### EXERCISE DESCRIPTION
Within the records, determine how many lines contain the word "similares". Your reply must consist of that number only.

==== PROVIDED DATA ====

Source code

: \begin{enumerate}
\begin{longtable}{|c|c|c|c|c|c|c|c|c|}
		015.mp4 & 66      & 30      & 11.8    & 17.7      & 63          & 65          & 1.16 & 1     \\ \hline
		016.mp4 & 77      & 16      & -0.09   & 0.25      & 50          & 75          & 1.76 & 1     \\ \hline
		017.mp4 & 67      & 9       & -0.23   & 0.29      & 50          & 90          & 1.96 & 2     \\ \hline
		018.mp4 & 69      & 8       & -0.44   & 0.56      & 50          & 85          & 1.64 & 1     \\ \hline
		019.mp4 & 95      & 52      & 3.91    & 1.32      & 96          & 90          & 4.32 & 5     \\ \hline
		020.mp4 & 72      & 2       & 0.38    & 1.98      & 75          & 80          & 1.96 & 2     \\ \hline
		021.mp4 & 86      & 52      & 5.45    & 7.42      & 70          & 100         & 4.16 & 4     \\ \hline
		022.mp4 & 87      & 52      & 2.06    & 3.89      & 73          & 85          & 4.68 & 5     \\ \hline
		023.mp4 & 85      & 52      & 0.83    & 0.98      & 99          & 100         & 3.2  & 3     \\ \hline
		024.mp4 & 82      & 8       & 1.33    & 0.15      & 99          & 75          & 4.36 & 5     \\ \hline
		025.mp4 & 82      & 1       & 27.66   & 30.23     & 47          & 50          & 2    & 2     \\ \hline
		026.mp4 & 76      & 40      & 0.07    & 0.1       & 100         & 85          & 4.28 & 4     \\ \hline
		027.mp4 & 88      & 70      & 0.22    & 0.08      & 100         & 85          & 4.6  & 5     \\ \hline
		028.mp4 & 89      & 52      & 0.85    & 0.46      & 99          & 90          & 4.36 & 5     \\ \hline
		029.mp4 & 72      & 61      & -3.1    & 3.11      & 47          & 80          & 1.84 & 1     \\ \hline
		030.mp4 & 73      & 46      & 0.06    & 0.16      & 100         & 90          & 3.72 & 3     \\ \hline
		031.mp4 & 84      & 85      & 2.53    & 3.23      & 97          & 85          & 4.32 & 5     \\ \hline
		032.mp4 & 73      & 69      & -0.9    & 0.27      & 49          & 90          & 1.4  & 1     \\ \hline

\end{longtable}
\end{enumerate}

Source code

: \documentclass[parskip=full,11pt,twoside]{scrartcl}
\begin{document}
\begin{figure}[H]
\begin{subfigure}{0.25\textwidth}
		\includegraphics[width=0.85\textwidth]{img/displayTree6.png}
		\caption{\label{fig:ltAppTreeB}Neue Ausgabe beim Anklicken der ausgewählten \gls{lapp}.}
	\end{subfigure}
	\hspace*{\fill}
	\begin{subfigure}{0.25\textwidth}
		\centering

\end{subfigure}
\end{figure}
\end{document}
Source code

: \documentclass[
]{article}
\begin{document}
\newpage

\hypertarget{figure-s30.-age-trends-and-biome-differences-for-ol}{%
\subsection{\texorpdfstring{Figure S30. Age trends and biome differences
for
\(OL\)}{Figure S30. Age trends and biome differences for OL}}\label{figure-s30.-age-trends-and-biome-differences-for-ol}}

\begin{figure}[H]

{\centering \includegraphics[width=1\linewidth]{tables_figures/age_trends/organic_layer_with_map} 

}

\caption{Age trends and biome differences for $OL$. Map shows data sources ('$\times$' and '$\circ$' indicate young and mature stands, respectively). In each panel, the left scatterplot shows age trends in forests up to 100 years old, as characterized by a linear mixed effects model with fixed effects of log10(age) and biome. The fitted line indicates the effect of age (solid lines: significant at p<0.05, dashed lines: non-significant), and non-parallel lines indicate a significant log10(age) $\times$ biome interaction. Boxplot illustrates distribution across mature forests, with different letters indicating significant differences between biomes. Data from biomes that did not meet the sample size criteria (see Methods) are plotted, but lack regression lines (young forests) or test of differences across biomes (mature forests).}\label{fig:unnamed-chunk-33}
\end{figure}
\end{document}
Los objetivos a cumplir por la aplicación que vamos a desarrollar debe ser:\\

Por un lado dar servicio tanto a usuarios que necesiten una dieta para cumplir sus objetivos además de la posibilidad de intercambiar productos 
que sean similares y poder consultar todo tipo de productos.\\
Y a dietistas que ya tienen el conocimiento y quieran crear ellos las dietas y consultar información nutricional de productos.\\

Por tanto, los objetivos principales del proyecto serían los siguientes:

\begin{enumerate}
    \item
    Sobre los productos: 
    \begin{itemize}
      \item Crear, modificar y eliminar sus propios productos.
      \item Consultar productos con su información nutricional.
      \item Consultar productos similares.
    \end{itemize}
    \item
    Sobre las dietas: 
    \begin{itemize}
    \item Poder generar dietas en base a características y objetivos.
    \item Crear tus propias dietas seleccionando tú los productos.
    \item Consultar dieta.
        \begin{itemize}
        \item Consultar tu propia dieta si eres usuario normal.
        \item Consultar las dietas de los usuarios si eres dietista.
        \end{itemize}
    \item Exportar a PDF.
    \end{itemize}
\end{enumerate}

====

### RESPONSE
2